◆ **Your instructions**
An exact copy of the entries below is the expected answer.

Collected data:
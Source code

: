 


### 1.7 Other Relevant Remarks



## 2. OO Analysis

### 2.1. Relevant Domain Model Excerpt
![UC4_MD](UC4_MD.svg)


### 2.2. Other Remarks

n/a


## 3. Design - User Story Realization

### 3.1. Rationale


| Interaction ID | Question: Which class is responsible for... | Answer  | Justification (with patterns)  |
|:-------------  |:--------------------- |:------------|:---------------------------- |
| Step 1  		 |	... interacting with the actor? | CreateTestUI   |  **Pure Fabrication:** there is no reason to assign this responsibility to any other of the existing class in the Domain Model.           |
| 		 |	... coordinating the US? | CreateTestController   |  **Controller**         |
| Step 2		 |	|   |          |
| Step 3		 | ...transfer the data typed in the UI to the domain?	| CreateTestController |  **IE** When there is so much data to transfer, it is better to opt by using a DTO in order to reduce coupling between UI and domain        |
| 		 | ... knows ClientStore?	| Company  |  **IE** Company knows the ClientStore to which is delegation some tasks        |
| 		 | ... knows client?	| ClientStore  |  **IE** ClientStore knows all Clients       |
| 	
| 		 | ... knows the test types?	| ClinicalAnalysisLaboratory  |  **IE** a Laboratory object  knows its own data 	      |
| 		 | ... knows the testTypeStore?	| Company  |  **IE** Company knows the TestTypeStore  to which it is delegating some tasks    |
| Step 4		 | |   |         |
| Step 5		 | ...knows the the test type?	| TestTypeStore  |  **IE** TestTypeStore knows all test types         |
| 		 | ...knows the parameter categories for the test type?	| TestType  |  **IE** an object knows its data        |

◆ **Output**
Source code

: 


### 1.7 Other Relevant Remarks



## 2. OO Analysis

### 2.1. Relevant Domain Model Excerpt
![UC4_MD](UC4_MD.svg)


### 2.2. Other Remarks

n/a


## 3. Design - User Story Realization

### 3.1. Rationale


| Interaction ID | Question: Which class is responsible for... | Answer  | Justification (with patterns)  |
|:-------------  |:--------------------- |:------------|:---------------------------- |
| Step 1  		 |	... interacting with the actor? | CreateTestUI   |  **Pure Fabrication:** there is no reason to assign this responsibility to any other of the existing class in the Domain Model.           |
| 		 |	... coordinating the US? | CreateTestController   |  **Controller**         |
| Step 2		 |	|   |          |
| Step 3		 | ...transfer the data typed in the UI to the domain?	| CreateTestController |  **IE** When there is so much data to transfer, it is better to opt by using a DTO in order to reduce coupling between UI and domain        |
| 		 | ... knows ClientStore?	| Company  |  **IE** Company knows the ClientStore to which is delegation some tasks        |
| 		 | ... knows client?	| ClientStore  |  **IE** ClientStore knows all Clients       |
| 	
| 		 | ... knows the test types?	| ClinicalAnalysisLaboratory  |  **IE** a Laboratory object  knows its own data 	      |
| 		 | ... knows the testTypeStore?	| Company  |  **IE** Company knows the TestTypeStore  to which it is delegating some tasks    |
| Step 4		 | |   |         |
| Step 5		 | ...knows the the test type?	| TestTypeStore  |  **IE** TestTypeStore knows all test types         |
| 		 | ...knows the parameter categories for the test type?	| TestType  |  **IE** an object knows its data        |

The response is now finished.